The European Market Infrastructure Regulation (EMIR) places reporting and risk mitigation requirements on pension scheme trustees entering into derivative contracts. It is important that trustees entering into relevant contracts understand their obligations and, where appropriate, ensure that responsibility for compliance is properly delegated to their fund managers.
The risk mitigation requirements apply only to "over the counter" (OTC) derivatives. In our experience pension scheme trustees are more likely to be involved in bespoke derivative contracts, which will generally be OTCs. Trustees therefore need to be aware of the requirements and include relevant provisions in fund management agreements with the responsibility for complying with EMIR being expressly delegated to the fund manager where appropriate. The key risk mitigation requirements at this stage are:
- All transaction must be confirmed in writing by each counterparty and key terms reconciled.

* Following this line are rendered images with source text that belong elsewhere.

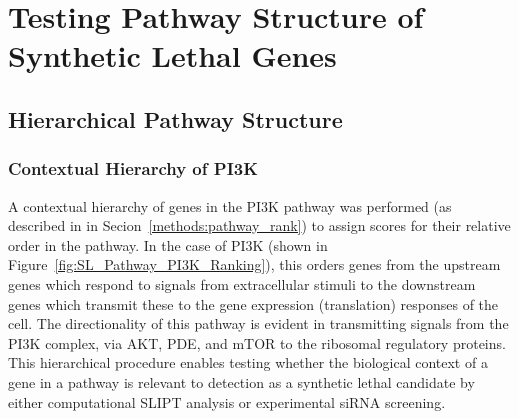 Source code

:\begin{table*}[!htb]
\caption{ANOVA for Synthetic Lethality and PageRank Centrality}
\label{tab:SL_Pathway_PI3K_PageRank}
\noindent{}
\end{table*}

\FloatBarrier

\section{Testing Pathway Structure of Synthetic Lethal Genes}

\FloatBarrier

\subsection{Hierarchical Pathway Structure}

\subsubsection{Contextual Hierarchy of PI3K}  \label{chapt4:Network_Hierachy}

\FloatBarrier

A contextual hierarchy of genes in the PI3K pathway was performed (as described in in Secion~\ref{methods:pathway_rank}) to assign scores for their relative order in the pathway. In the case of PI3K (shown in Figure~\ref{fig:SL_Pathway_PI3K_Ranking}), this orders genes from the upstream genes which respond to signals from extracellular stimuli to the downstream genes which transmit these to the gene expression (translation) responses of the cell. The directionality of this pathway is evident in transmitting signals from the \gls{PI3K} complex, via AKT, \gls{PDE}, and mTOR to the ribosomal regulatory proteins. This hierarchical procedure enables testing whether the biological context of a gene in a pathway is relevant to detection as a synthetic lethal candidate by either computational \gls{SLIPT} analysis or experimental \gls{siRNA} screening.


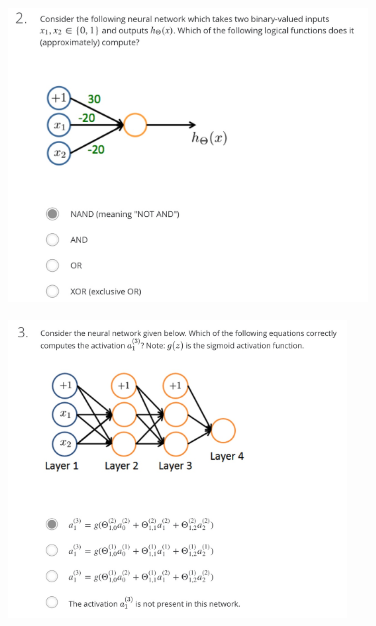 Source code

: \documentclass[12pt, A4,onecolumn]{article} %
\begin{document}
\begin{figure}[H]
	\centering
	\includegraphics[width=0.85\textwidth]{./ImagenesW4/testNN2}
\end{figure}

\begin{figure}[H]
	\centering
	\includegraphics[width=0.8\textwidth]{./ImagenesW4/testNN3}
\end{figure}
\end{document}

- Consideration must be given to "compressing" transactions with the same counterparty (depending on the number of arrangements with that counterparty). Compressing involves reducing the number of outstanding transactions without changing the risk profile or value of the portfolio.

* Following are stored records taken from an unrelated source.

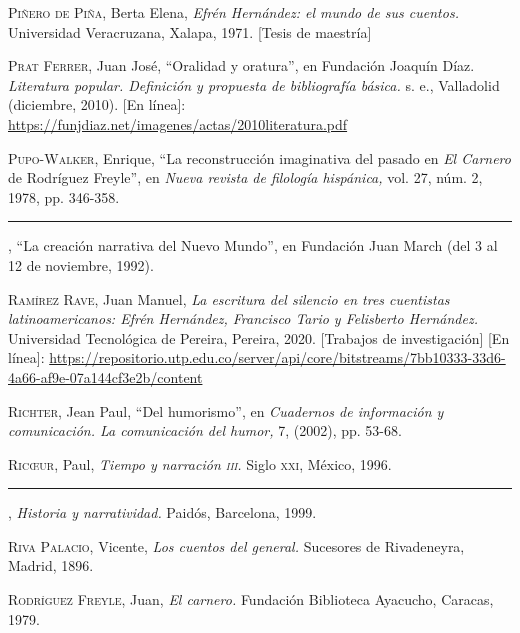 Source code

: \documentclass[14pt,twoside,final]{extbook} %
\begin{document}
\textsc{Piñero de Piña}, Berta Elena, \emph{Efrén Hernández: el mundo de sus cuentos.} Universidad Veracruzana, Xalapa, 1971. [Tesis de maestría]\label{bib:piñero1971}

\textsc{Prat Ferrer}, Juan José, ``Oralidad y oratura'', en Fundación Joaquín Díaz. \emph{Literatura popular. Definición y propuesta de bibliografía básica.} s. e., Valladolid (diciembre, 2010). [En línea]: \url{https://funjdiaz.net/imagenes/actas/2010literatura.pdf}\label{bib:prat2010}

\textsc{Pupo-Walker}, Enrique, ``La reconstrucción imaginativa del pasado en \emph{El Carnero} de Rodríguez Freyle'', en \emph{Nueva revista de filología hispánica,} vol. 27, núm. 2, 1978, pp. 346-358.\label{bib:pupowalker1978}

\rule{1cm}{0.4pt}, ``La creación narrativa del Nuevo Mundo'', en Fundación Juan March (del 3 al 12 de noviembre, 1992).\label{bib:pupowalker1992}

\textsc{Ramírez Rave}, Juan Manuel, \emph{La escritura del silencio en tres cuentistas latinoamericanos: Efrén Hernández, Francisco Tario y Felisberto Hernández.} Universidad Tecnológica de Pereira, Pereira, 2020. [Trabajos de investigación] [En línea]: \url{https://repositorio.utp.edu.co/server/api/core/bitstreams/7bb10333-33d6-4a66-af9e-07a144cf3e2b/content} \label{bib:ramírez2020}

\textsc{Richter}, Jean Paul, ``Del humorismo'', en \emph{Cuadernos de información y comunicación. La comunicación del humor,} 7, (2002), pp. 53-68.\label{bib:richter2002}

\textsc{Ric\oe ur}, Paul, \emph{Tiempo y narración \textsc{iii}.} Siglo \textsc{xxi}, México, 1996.

\rule{1cm}{0.4pt}, \emph{Historia y narratividad.} Paidós, Barcelona, 1999.

\textsc{Riva Palacio}, Vicente, \emph{Los cuentos del general.} Sucesores de Rivadeneyra, Madrid, 1896.\label{bib:rivapalacio1896}

\textsc{Rodríguez Freyle}, Juan, \emph{El carnero.} Fundación Biblioteca Ayacucho, Caracas, 1979.\label{bib:rodriguez1979}
\end{document}
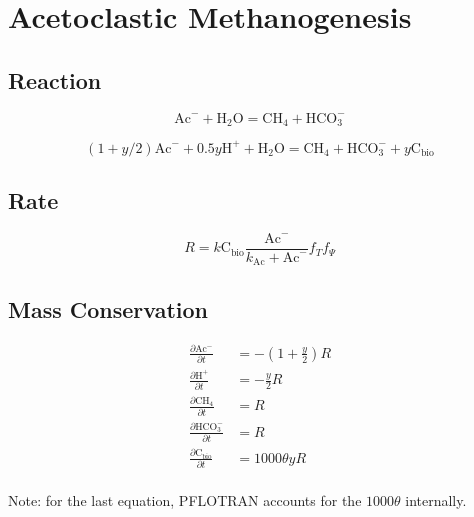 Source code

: \documentclass[12pt, a4paper]{article}
\begin{document}
\clearpage
\section{Acetoclastic Methanogenesis}
\subsection{Reaction}
\begin{equation}
\label{rxnam}
\text{Ac}^- +  \text{H}_2\text{O} =  \text{CH}_4 + \text{HCO}_3^-
\end{equation}

\begin{equation}
\label{rxnam}
(1 + y/2)\text{Ac}^- +  0.5y \text{H}^+ + \text{H}_2\text{O} =  \text{CH}_4 + \text{HCO}_3^- + y \text{C}_\text{bio}
\end{equation}

\subsection{Rate}
\begin{equation}
\label{amrate}
R =  k \text{C}_\text{bio} \frac{\text{Ac}^-}{k_\text{Ac} + \text{Ac}^-}  f_T f_\Psi
\end{equation}

\subsection{Mass Conservation}
\begin{align*}
\frac{\partial \text{Ac}^-}{\partial t} & = -(1 + \frac{y}{2})R \\
\frac{\partial \text{H}^+}{\partial t} & = -\frac{y}{2}R \\
\frac{\partial \text{CH}_4}{\partial t} & = R \\
\frac{\partial \text{HCO}_3^-}{\partial t} & = R \\
\frac{\partial \text{C}_\text{bio}}{\partial t} & = 1000\theta y R \\
\end{align*}

Note: for the last equation, PFLOTRAN accounts for the $1000\theta$ internally.
\end{document}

- Dispute resolution procedures must be in place. This can be achieved by adhering to an industry protocol.
New reporting requirements apply to both OTC and exchange traded derivative contracts. Information on each derivative trade must be reported to a trade repository (TR). Trustees should either expressly delegate this obligation to their fund manager or report directly to a TR. If delegating, trustees should make sure the delegate is willing to accept the delegation and have processes in place to ensure that reports submitted are timely and accurate. A third option would be to rely on the counterparty to report but trustees would need to be certain that reports are submitted to the required standard.
Trustees investing in derivative contracts should, if they have not already done so, discuss the issues with their fund managers. Fund management agreements may need amending to properly document any delegations and ensure that the trustees comply with their obligations under EMIR.
The content of this article is intended to provide a general guide to the subject matter. Specialist advice should be sought about your specific circumstances.